E-Cigarette Makers Lure Young People by Using other Names for their Products

Sunday, March 09, 2014
Vape pen user in Kennesaw, Georgia (photo: Marietta Daily Journal)

What’s in a name? Well, if you want to market a product to adults who smoke cigarettes, you might call it an “e-cigarette.” But if you want to sell the same product to teens, you’d better call it a “hookah pen” or a “vape pipe.”

 

Electronic cigarettes, which deliver nicotine and flavor to the user but don’t produce smoke, are becoming increasingly popular, not only with smokers but with young people who often make no connection between what they call “vaping” and tobacco use, according to Matt Richtel of The New York Times.

 

A survey by the Centers for Disease Control and Prevention found that in 2012, 10% of high school students had tried e-cigarettes.
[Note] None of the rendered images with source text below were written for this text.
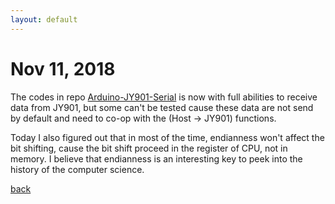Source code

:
 ```yaml
---
layout: default
---
```


# Nov 11, 2018

The codes in repo [Arduino-JY901-Serial](https://github.com/tic-toc-developer/Arduino-JY901-Serial) is now with full abilities to receive data from JY901, but some can't be tested cause these data are not send by default and need to co-op with the (Host -> JY901) functions.  

Today I also figured out that in most of the time, endianness won't affect the bit shifting, cause the bit shift proceed in the register of CPU, not in memory. I believe that endianness is an interesting key to peek into the history of the computer science.

[back](./)
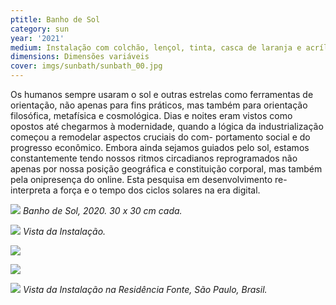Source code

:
 ```yaml
---
ptitle: Banho de Sol
category: sun
year: '2021'
medium: Instalação com colchão, lençol, tinta, casca de laranja e acrílico sobre tela
dimensions: Dimensões variáveis
cover: imgs/sunbath/sunbath_00.jpg
---
```

Os humanos sempre usaram o sol e outras estrelas como ferramentas de orientação, não apenas para fins práticos, mas também para orientação filosófica, metafísica e cosmológica. Dias e noites eram vistos como opostos até chegarmos à modernidade, quando a lógica da industrialização começou a remodelar aspectos cruciais do com- portamento social e do progresso econômico. Embora ainda sejamos guiados pelo sol, estamos constantemente tendo nossos ritmos circadianos reprogramados não apenas por nossa posição geográfica e constituição corporal, mas também pela onipresença do online. Esta pesquisa em desenvolvimento re-interpreta a força e o tempo dos ciclos solares na era digital.

![]({{site.baseurl}}/imgs/sunbath/sunbath_06_dipt_30x30.jpg)
_Banho de Sol, 2020. 30 x 30 cm cada._

![]({{site.baseurl}}/imgs/sunbath/sunbath_05.jpg)
_Vista da Instalação._

![]({{site.baseurl}}/imgs/sunbath/sunbath_04.jpg)

![]({{site.baseurl}}/imgs/sunbath/sunbath_02.jpg)

![]({{site.baseurl}}/imgs/sunbath/sunbath_03.jpg)
_Vista da Instalação na Residência Fonte, São Paulo, Brasil._
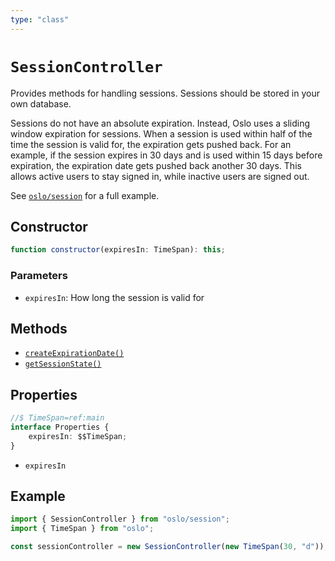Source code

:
 ```yaml
---
type: "class"
---
```


# `SessionController`

Provides methods for handling sessions. Sessions should be stored in your own database.

Sessions do not have an absolute expiration. Instead, Oslo uses a sliding window expiration for sessions. When a session is used within half of the time the session is valid for, the expiration gets pushed back. For an example, if the session expires in 30 days and is used within 15 days before expiration, the expiration date gets pushed back another 30 days. This allows active users to stay signed in, while inactive users are signed out.

See [`oslo/session`](/reference/session) for a full example.

## Constructor

```ts
function constructor(expiresIn: TimeSpan): this;
```

### Parameters

- `expiresIn`: How long the session is valid for

## Methods

- [`createExpirationDate()`](ref:sessio/SessionController)
- [`getSessionState()`](ref:session/SessionController)

## Properties

```ts
//$ TimeSpan=ref:main
interface Properties {
	expiresIn: $$TimeSpan;
}
```

- `expiresIn`

## Example

```ts
import { SessionController } from "oslo/session";
import { TimeSpan } from "oslo";

const sessionController = new SessionController(new TimeSpan(30, "d"));
```
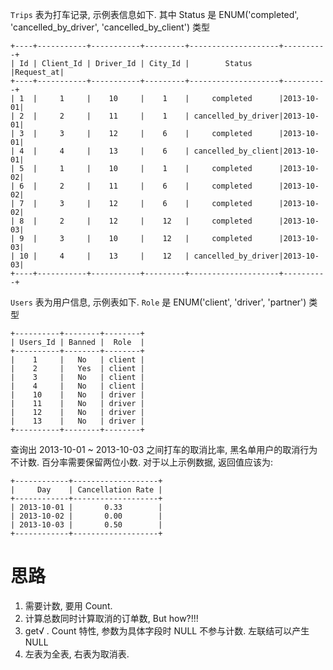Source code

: `Trips` 表为打车记录, 示例表信息如下. 其中 Status 是 ENUM('completed',
'cancelled\_by\_driver', 'cancelled\_by\_client') 类型

```
+----+-----------+-----------+---------+--------------------+----------+
| Id | Client_Id | Driver_Id | City_Id |        Status      |Request_at|
+----+-----------+-----------+---------+--------------------+----------+
| 1  |     1     |    10     |    1    |     completed      |2013-10-01|
| 2  |     2     |    11     |    1    | cancelled_by_driver|2013-10-01|
| 3  |     3     |    12     |    6    |     completed      |2013-10-01|
| 4  |     4     |    13     |    6    | cancelled_by_client|2013-10-01|
| 5  |     1     |    10     |    1    |     completed      |2013-10-02|
| 6  |     2     |    11     |    6    |     completed      |2013-10-02|
| 7  |     3     |    12     |    6    |     completed      |2013-10-02|
| 8  |     2     |    12     |    12   |     completed      |2013-10-03|
| 9  |     3     |    10     |    12   |     completed      |2013-10-03| 
| 10 |     4     |    13     |    12   | cancelled_by_driver|2013-10-03|
+----+-----------+-----------+---------+--------------------+----------+
```

`Users` 表为用户信息, 示例表如下. `Role` 是 ENUM('client', 'driver', 'partner')
类型
```
+----------+--------+--------+
| Users_Id | Banned |  Role  |
+----------+--------+--------+
|    1     |   No   | client |
|    2     |   Yes  | client |
|    3     |   No   | client |
|    4     |   No   | client |
|    10    |   No   | driver |
|    11    |   No   | driver |
|    12    |   No   | driver |
|    13    |   No   | driver |
+----------+--------+--------+
```


查询出 2013-10-01 ~ 2013-10-03 之间打车的取消比率, 黑名单用户的取消行为不计数.
百分率需要保留两位小数.
对于以上示例数据, 返回值应该为:
```
+------------+-------------------+
|     Day    | Cancellation Rate |
+------------+-------------------+
| 2013-10-01 |       0.33        |
| 2013-10-02 |       0.00        |
| 2013-10-03 |       0.50        |
+------------+-------------------+
```

# 思路
1. 需要计数, 要用 Count.
2. 计算总数同时计算取消的订单数, But how?!!!
3. get√ . Count 特性, 参数为具体字段时 NULL 不参与计数. 左联结可以产生 NULL
4. 左表为全表, 右表为取消表.

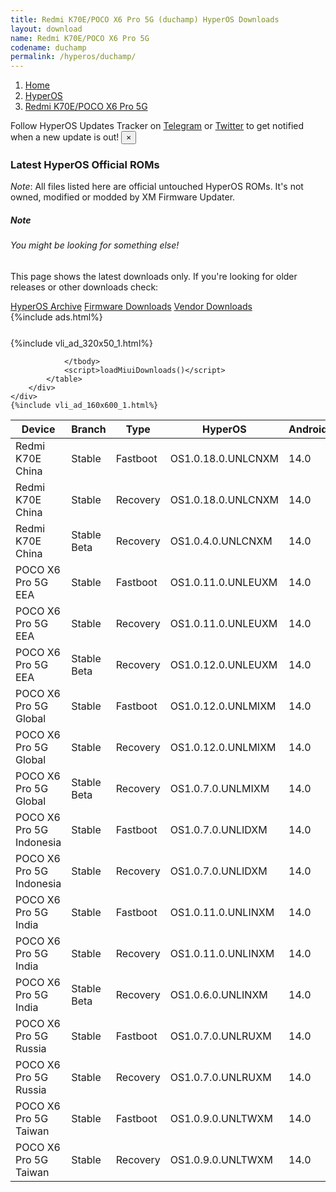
 ```yaml
---
title: Redmi K70E/POCO X6 Pro 5G (duchamp) HyperOS Downloads
layout: download
name: Redmi K70E/POCO X6 Pro 5G
codename: duchamp
permalink: /hyperos/duchamp/
---
```

<nav aria-label="breadcrumb">
    <ol class="breadcrumb">
        <li class="breadcrumb-item"><a href="/">Home</a></li>
        <li class="breadcrumb-item"><a href="/hyperos/">HyperOS</a></li>
        <li class="breadcrumb-item active" aria-current="page"><a href="/hyperos/duchamp/">Redmi K70E/POCO X6 Pro 5G</a></li>
    </ol>
</nav>
<div class="alert alert-primary alert-dismissible fade show" role="alert">
    Follow HyperOS Updates Tracker on <a href="https://t.me/MIUIUpdatesTracker" class="alert-link">Telegram</a>
     or <a href="https://twitter.com/MiFwUpdater" class="alert-link">Twitter</a> to get notified when a new update is out!
    <button type="button" class="close" data-dismiss="alert" aria-label="Close">
        <span aria-hidden="true">&times;</span>
    </button>
</div>

### Latest HyperOS Official ROMs
*Note*: All files listed here are official untouched HyperOS ROMs. It's not owned, modified or modded by XM Firmware Updater.
<div class="card">
  <div class="card-body">
    <h5 class="card-title">Note</h5>
    <h6 class="card-subtitle mb-2 text-muted">You might be looking for something else!</h6>
    <p class="card-text">This page shows the latest downloads only.
     If you're looking for older releases or other downloads check:</p>
    <a href="/archive/hyperos/duchamp/" class="card-link">HyperOS Archive</a>
    <a href="/firmware/duchamp/" class="card-link">Firmware Downloads</a>
    <a href="/vendor/duchamp/" class="card-link">Vendor Downloads</a>
  </div>
</div>
{%include ads.html%}
<div class="row justify-content-center">
    <div class="col-10">
        <div class="table-responsive-md" style="margin-top: 25px;">
            {%include vli_ad_320x50_1.html%}
            <table id="miui" class="display dt-responsive nowrap compact table table-striped table-hover table-sm">
                <thead class="thead-dark">
                    <tr>
                        <th data-ref="device">Device</th>
                        <th data-ref="branch">Branch</th>
                        <th data-ref="type">Type</th>
                        <th data-ref="miui">HyperOS</th>
                        <th data-ref="android">Android</th>
                        <th data-ref="size">Size</th>
                        <th data-ref="size">Date</th>
                        <th data-ref="link">Link</th>
                    </tr>
                </thead>
                <tbody>
                <tr><td>Redmi K70E China</td><td>Stable</td><td>Fastboot</td><td>OS1.0.18.0.UNLCNXM</td><td>14.0</td><td>8.4 GB</td><td>2024-09-11</td><td><a href="/hyperos/duchamp/stable/OS1.0.18.0.UNLCNXM/">Download</a></td></tr>
<tr><td>Redmi K70E China</td><td>Stable</td><td>Recovery</td><td>OS1.0.18.0.UNLCNXM</td><td>14.0</td><td>6.4 GB</td><td>2024-09-20</td><td><a href="/hyperos/duchamp/stable/OS1.0.18.0.UNLCNXM/">Download</a></td></tr>
<tr><td>Redmi K70E China</td><td>Stable Beta</td><td>Recovery</td><td>OS1.0.4.0.UNLCNXM</td><td>14.0</td><td>6.3 GB</td><td>2023-11-30</td><td><a href="/hyperos/duchamp/stable beta/OS1.0.4.0.UNLCNXM/">Download</a></td></tr>
<tr><td>POCO X6 Pro 5G EEA</td><td>Stable</td><td>Fastboot</td><td>OS1.0.11.0.UNLEUXM</td><td>14.0</td><td>7.9 GB</td><td>2024-08-28</td><td><a href="/hyperos/duchamp/stable/OS1.0.11.0.UNLEUXM/">Download</a></td></tr>
<tr><td>POCO X6 Pro 5G EEA</td><td>Stable</td><td>Recovery</td><td>OS1.0.11.0.UNLEUXM</td><td>14.0</td><td>5.4 GB</td><td>2024-09-17</td><td><a href="/hyperos/duchamp/stable/OS1.0.11.0.UNLEUXM/">Download</a></td></tr>
<tr><td>POCO X6 Pro 5G EEA</td><td>Stable Beta</td><td>Recovery</td><td>OS1.0.12.0.UNLEUXM</td><td>14.0</td><td>5.4 GB</td><td>2024-10-12</td><td><a href="/hyperos/duchamp/stable beta/OS1.0.12.0.UNLEUXM/">Download</a></td></tr>
<tr><td>POCO X6 Pro 5G Global</td><td>Stable</td><td>Fastboot</td><td>OS1.0.12.0.UNLMIXM</td><td>14.0</td><td>8.5 GB</td><td>2024-08-28</td><td><a href="/hyperos/duchamp/stable/OS1.0.12.0.UNLMIXM/">Download</a></td></tr>
<tr><td>POCO X6 Pro 5G Global</td><td>Stable</td><td>Recovery</td><td>OS1.0.12.0.UNLMIXM</td><td>14.0</td><td>5.5 GB</td><td>2024-09-12</td><td><a href="/hyperos/duchamp/stable/OS1.0.12.0.UNLMIXM/">Download</a></td></tr>
<tr><td>POCO X6 Pro 5G Global</td><td>Stable Beta</td><td>Recovery</td><td>OS1.0.7.0.UNLMIXM</td><td>14.0</td><td>5.5 GB</td><td>2024-03-06</td><td><a href="/hyperos/duchamp/stable beta/OS1.0.7.0.UNLMIXM/">Download</a></td></tr>
<tr><td>POCO X6 Pro 5G Indonesia</td><td>Stable</td><td>Fastboot</td><td>OS1.0.7.0.UNLIDXM</td><td>14.0</td><td>7.8 GB</td><td>2024-08-28</td><td><a href="/hyperos/duchamp/stable/OS1.0.7.0.UNLIDXM/">Download</a></td></tr>
<tr><td>POCO X6 Pro 5G Indonesia</td><td>Stable</td><td>Recovery</td><td>OS1.0.7.0.UNLIDXM</td><td>14.0</td><td>5.4 GB</td><td>2024-09-14</td><td><a href="/hyperos/duchamp/stable/OS1.0.7.0.UNLIDXM/">Download</a></td></tr>
<tr><td>POCO X6 Pro 5G India</td><td>Stable</td><td>Fastboot</td><td>OS1.0.11.0.UNLINXM</td><td>14.0</td><td>7.1 GB</td><td>2024-08-28</td><td><a href="/hyperos/duchamp/stable/OS1.0.11.0.UNLINXM/">Download</a></td></tr>
<tr><td>POCO X6 Pro 5G India</td><td>Stable</td><td>Recovery</td><td>OS1.0.11.0.UNLINXM</td><td>14.0</td><td>5.3 GB</td><td>2024-09-17</td><td><a href="/hyperos/duchamp/stable/OS1.0.11.0.UNLINXM/">Download</a></td></tr>
<tr><td>POCO X6 Pro 5G India</td><td>Stable Beta</td><td>Recovery</td><td>OS1.0.6.0.UNLINXM</td><td>14.0</td><td>5.3 GB</td><td>2024-03-11</td><td><a href="/hyperos/duchamp/stable beta/OS1.0.6.0.UNLINXM/">Download</a></td></tr>
<tr><td>POCO X6 Pro 5G Russia</td><td>Stable</td><td>Fastboot</td><td>OS1.0.7.0.UNLRUXM</td><td>14.0</td><td>8.3 GB</td><td>2024-08-28</td><td><a href="/hyperos/duchamp/stable/OS1.0.7.0.UNLRUXM/">Download</a></td></tr>
<tr><td>POCO X6 Pro 5G Russia</td><td>Stable</td><td>Recovery</td><td>OS1.0.7.0.UNLRUXM</td><td>14.0</td><td>5.4 GB</td><td>2024-09-12</td><td><a href="/hyperos/duchamp/stable/OS1.0.7.0.UNLRUXM/">Download</a></td></tr>
<tr><td>POCO X6 Pro 5G Taiwan</td><td>Stable</td><td>Fastboot</td><td>OS1.0.9.0.UNLTWXM</td><td>14.0</td><td>7.2 GB</td><td>2024-08-28</td><td><a href="/hyperos/duchamp/stable/OS1.0.9.0.UNLTWXM/">Download</a></td></tr>
<tr><td>POCO X6 Pro 5G Taiwan</td><td>Stable</td><td>Recovery</td><td>OS1.0.9.0.UNLTWXM</td><td>14.0</td><td>5.4 GB</td><td>2024-09-17</td><td><a href="/hyperos/duchamp/stable/OS1.0.9.0.UNLTWXM/">Download</a></td></tr>

                </tbody>
                <script>loadMiuiDownloads()</script>
            </table>
        </div>
    </div>
    {%include vli_ad_160x600_1.html%}
</div>
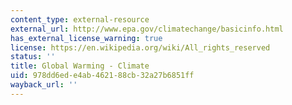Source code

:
 ```yaml
---
content_type: external-resource
external_url: http://www.epa.gov/climatechange/basicinfo.html
has_external_license_warning: true
license: https://en.wikipedia.org/wiki/All_rights_reserved
status: ''
title: Global Warming - Climate
uid: 978dd6ed-e4ab-4621-88cb-32a27b6851ff
wayback_url: ''
---
```

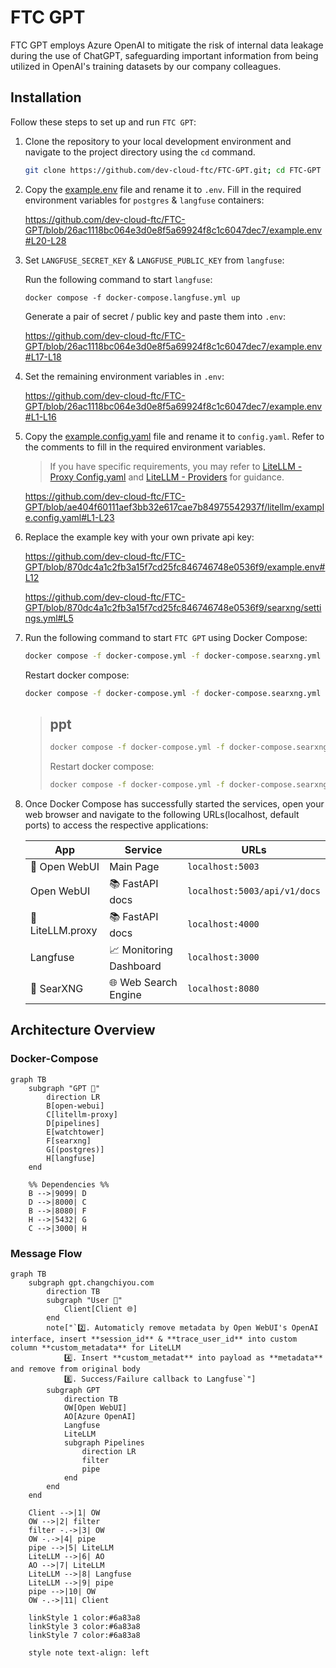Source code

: # FTC GPT

FTC GPT employs Azure OpenAI to mitigate the risk of internal data leakage during the use of ChatGPT, safeguarding important information from being utilized in OpenAI's training datasets by our company colleagues.

## Installation

Follow these steps to set up and run `FTC GPT`:

1. Clone the repository to your local development environment and navigate to the project directory using the `cd` command.

    ```bash
    git clone https://github.com/dev-cloud-ftc/FTC-GPT.git; cd FTC-GPT
    ```

2. Copy the [example.env](/example.env) file and rename it to `.env`. Fill in the required environment variables for `postgres` & `langfuse` containers:

    https://github.com/dev-cloud-ftc/FTC-GPT/blob/26ac1118bc064e3d0e8f5a69924f8c1c6047dec7/example.env#L20-L28

3. Set `LANGFUSE_SECRET_KEY` & `LANGFUSE_PUBLIC_KEY` from `langfuse`:

    Run the following command to start `langfuse`:

    ```
    docker compose -f docker-compose.langfuse.yml up
    ```

    Generate a pair of secret / public key and paste them into `.env`:

    https://github.com/dev-cloud-ftc/FTC-GPT/blob/26ac1118bc064e3d0e8f5a69924f8c1c6047dec7/example.env#L17-L18

4. Set the remaining environment variables in `.env`:

    https://github.com/dev-cloud-ftc/FTC-GPT/blob/26ac1118bc064e3d0e8f5a69924f8c1c6047dec7/example.env#L1-L16

5. Copy the [example.config.yaml](/litellm/example.config.yaml) file and rename it to `config.yaml`. Refer to the comments to fill in the required environment variables.

   > If you have specific requirements, you may refer to [LiteLLM - Proxy Config.yaml](https://docs.litellm.ai/docs/proxy/configs) and [LiteLLM - Providers](https://docs.litellm.ai/docs/providers) for guidance.

   https://github.com/dev-cloud-ftc/FTC-GPT/blob/ae404f60111aef3bb32e617cae7b84975542937f/litellm/example.config.yaml#L1-L23

6. Replace the example key with your own private api key:

   https://github.com/dev-cloud-ftc/FTC-GPT/blob/870dc4a1c2fb3a15f7cd25fc846746748e0536f9/example.env#L12

   https://github.com/dev-cloud-ftc/FTC-GPT/blob/870dc4a1c2fb3a15f7cd25fc846746748e0536f9/searxng/settings.yml#L5

7. Run the following command to start `FTC GPT` using Docker Compose:

    ```bash
    docker compose -f docker-compose.yml -f docker-compose.searxng.yml -f docker-compose.langfuse.yml -f docker-compose.litellm.yml -p openwebui up -d
    ```

    Restart docker compose:
    ```bash
    docker compose -f docker-compose.yml -f docker-compose.searxng.yml -f docker-compose.langfuse.yml -f docker-compose.litellm.yml -p openwebui stop && docker compose -f docker-compose.yml -f docker-compose.searxng.yml -f docker-compose.langfuse.yml -f docker-compose.litellm.yml -p openwebui up -d
    ```

    > ## ppt
    > ```bash
    > docker compose -f docker-compose.yml -f docker-compose.searxng.yml -f docker-compose.langfuse.yml -f docker-compose.ppt.yml -f docker-compose.litellm.yml -p openwebui up -d
    > ```
    >
    > Restart docker compose:
    > ```bash
    > docker compose -f docker-compose.yml -f docker-compose.searxng.yml -f docker-compose.langfuse.yml -f docker-compose.ppt.yml -f docker-compose.litellm.yml -p openwebui stop && docker compose -f docker-compose.yml -f docker-compose.searxng.yml -f docker-compose.langfuse.yml -f docker-compose.ppt.yml -f docker-compose.litellm.yml -p openwebui up -d
    > ```

8. Once Docker Compose has successfully started the services, open your web browser and navigate to the following URLs(localhost, default ports) to access the respective applications:

    |App|Service|URLs|
    |-|-|-|
    |:star2: Open WebUI|Main Page|`localhost:5003`
    |Open WebUI|:books: FastAPI docs|`localhost:5003/api/v1/docs`|
    |:bullettrain_front: LiteLLM.proxy|:books: FastAPI docs|`localhost:4000`|
    |Langfuse|:chart_with_upwards_trend: Monitoring Dashboard|`localhost:3000`|
    |:mag_right: SearXNG|:globe_with_meridians: Web Search Engine|`localhost:8080`|

## Architecture Overview

### Docker-Compose

```mermaid
graph TB
    subgraph "GPT 🐳"
        direction LR
        B[open-webui]
        C[litellm-proxy]
        D[pipelines]
        E[watchtower]
        F[searxng]
        G[(postgres)]
        H[langfuse]
    end

    %% Dependencies %%
    B -->|9099| D
    D -->|8000| C
    B -->|8080| F
    H -->|5432| G
    C -->|3000| H
```

### Message Flow

```mermaid
graph TB
    subgraph gpt.changchiyou.com
        direction TB
        subgraph "User 👤"
            Client[Client 🌐]
        end
        note["`2️⃣. Automaticly remove metadata by Open WebUI's OpenAI interface, insert **session_id** & **trace_user_id** into custom column **custom_metadata** for LiteLLM
            4️⃣. Insert **custom_metadat** into payload as **metadata** and remove from original body
            8️⃣. Success/Failure callback to Langfuse`"]
        subgraph GPT
            direction TB
            OW[Open WebUI]
            AO[Azure OpenAI]
            Langfuse
            LiteLLM
            subgraph Pipelines
                direction LR
                filter
                pipe
            end
        end
    end

    Client -->|1| OW
    OW -->|2| filter
    filter -.->|3| OW
    OW -.->|4| pipe
    pipe -->|5| LiteLLM
    LiteLLM -->|6| AO
    AO -->|7| LiteLLM
    LiteLLM -->|8| Langfuse
    LiteLLM -->|9| pipe
    pipe -->|10| OW
    OW -.->|11| Client

    linkStyle 1 color:#6a83a8
    linkStyle 3 color:#6a83a8
    linkStyle 7 color:#6a83a8

    style note text-align: left
```
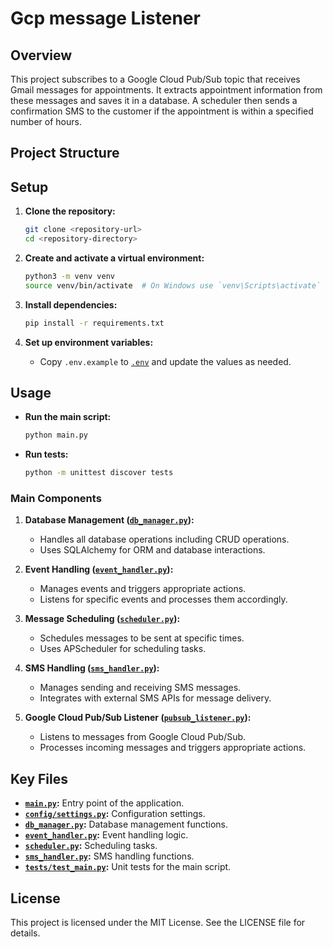 # Gcp message Listener

## Overview

This project subscribes to a Google Cloud Pub/Sub topic that receives Gmail messages for appointments. It extracts appointment information from these messages and saves it in a database. A scheduler then sends a confirmation SMS to the customer if the appointment is within a specified number of hours.

## Project Structure

## Setup

1. **Clone the repository:**
    ```sh
    git clone <repository-url>
    cd <repository-directory>
    ```

2. **Create and activate a virtual environment:**
    ```sh
    python3 -m venv venv
    source venv/bin/activate  # On Windows use `venv\Scripts\activate`
    ```

3. **Install dependencies:**
    ```sh
    pip install -r requirements.txt
    ```

4. **Set up environment variables:**
    - Copy `.env.example` to [`.env`](".env") and update the values as needed.

## Usage

- **Run the main script:**
    ```sh
    python main.py
    ```

- **Run tests:**
    ```sh
    python -m unittest discover tests
  ```

### Main Components

1. **Database Management ([`db_manager.py`](db_manager.py)):**
    - Handles all database operations including CRUD operations.
    - Uses SQLAlchemy for ORM and database interactions.

2. **Event Handling ([`event_handler.py`](event_handler.py)):**
    - Manages events and triggers appropriate actions.
    - Listens for specific events and processes them accordingly.

3. **Message Scheduling ([`scheduler.py`](scheduler.py)):**
    - Schedules messages to be sent at specific times.
    - Uses APScheduler for scheduling tasks.

4. **SMS Handling ([`sms_handler.py`](sms_handler.py)):**
    - Manages sending and receiving SMS messages.
    - Integrates with external SMS APIs for message delivery.

5. **Google Cloud Pub/Sub Listener ([`pubsub_listener.py`](pubsub_listener.py)):**
    - Listens to messages from Google Cloud Pub/Sub.
    - Processes incoming messages and triggers appropriate actions.


## Key Files

- **[`main.py`]("main.py"):** Entry point of the application.
- **[`config/settings.py`](config/settings.py):** Configuration settings.
- **[`db_manager.py`](db_manager.py):** Database management functions.
- **[`event_handler.py`](event_handler.py):** Event handling logic.
- **[`scheduler.py`](scheduler.py):** Scheduling tasks.
- **[`sms_handler.py`](sms_handler.py):** SMS handling functions.
- **[`tests/test_main.py`](tests/test_main.py):** Unit tests for the main script.

## License

This project is licensed under the MIT License. See the LICENSE file for details.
However, many teens aren’t aware that hookah pens and e-cigarettes are often the same thing. “E-cigarettes have nicotine and hookah pens just have water vapor and flavor,” Andrew Hamilton, a senior from Drake High School in San Anselmo, California, told the Times.

 

That’s not always the case. Both devices use a fluid that contains flavor. With devices marketed as e-cigarettes, the fluid also contains nicotine. But the fluid used in hookah pens and vape pipes, which comes in flavors such as bubble gum and chocolate, often contains nicotine as well.

 

The Food and Drug Administration (FDA) currently regulates only e-cigarettes that are marketed for therapeutic purposes. But some municipalities are taking their own steps to restrict their use. The Los Angeles City Council voted this week to treat e-cigarettes the same as regular cigarettes, whose use has been restricted in California since 1995. Los Angeles Mayor Eric Garcetti is expected to sign the ordinance. New York and Chicago already have similar regulations in place.

 

The Smoke Free Alternatives Trade Association, which represents e-cigarette makers, opposes the new restrictions. “We’re opposed to such restrictions, primarily because e-cigarettes don’t contain tobacco and they don’t emit smoke,” association executive director Cynthia Cabrera told Bloomberg News. “These bans have the potential to stifle the growth of the category.”

 

As the FDA weighs whether to regulate e-cigarettes, manufacturers have been scrambling to urge legislators to oppose regulation of the product. Lorillard Tobacco has spent millions of dollars lobbying on behalf of its blu eCigs brand, which it purchased in April for $135 million. The firm’s lobbying team includes former House speaker J. Dennis Hastert and several other former members of Congress.

-Steve Straehley

 

To Learn More:

E-Cigarettes, by Other Names, Lure Young and Worry Experts (by Matt Richtel, New York Times)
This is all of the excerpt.